Ein Schreiben einer Behörde, das gegen das Gesetz verstößt? Kontrovers möchte vom Kultusministerium wissen, wie das Schreiben zu verstehen ist und warum die ursprüngliche Vorgehensweise geändert wurde. In der Antwort heißt es, das Kultusministerium hält das Schreiben für gesetzeskonform:

"Eine Verpflichtung der Schulaufsichtsbehörden, hier fiktive Laufbahnen zum Vergleich mit den tatsächlichen Gehaltsentwicklungen der Privatschullehrkräfte vorzunehmen, besteht nicht." Zitat Bayerisches Kultusministerium

Arbeitsrechtler Giesen sieht das ganz anders: "Das Gesetz richtet sich erstmal an die Schulaufsicht, die müsste es durchsetzen. Wenn die Signale aussendet, dass die Schulen sich nicht daran halten müssen, dann bleibt es natürlich dabei, dass die Schulen sich daran halten müssen. Aber die Verwaltung verstrickt sich selbst in Widersprüche, weil sie gegen das Gesetz verstößt."

Petition eingereicht - Stellungnahme lässt auf sich warten

Georgia Klein und Hermann Kick wollen sich die Widersprüche beim Gehalt nicht weiter bieten lassen. Außerdem fordern sie, dass das Kultusministerium besser kontrolliert, wie Privatschulen mit staatlichen Geldern umgehen. Im Juni haben sie deshalb an den Landtag geschrieben.

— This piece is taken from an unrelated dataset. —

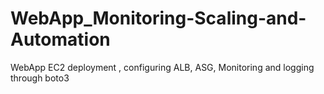# WebApp_Monitoring-Scaling-and-Automation
WebApp EC2 deployment , configuring ALB, ASG, Monitoring and logging through boto3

"Wir haben eine Petition eingereicht. Der Petitionsausschuss hat eine Stellungnahme angefordert. Das Ministerium hat immer noch keine Stellungnahme abgegeben, und schlimmer noch, es hat sogar noch um Fristverländerung bis Februar 2020 gebeten." Privatschullehrer Hermann Kick

Fast acht Monate um eine Stellungnahme abzugeben? Offensichtlich hat die Verwendung staatlicher Gelder an Privatschulen nicht oberste Priorität im Kultusministerium.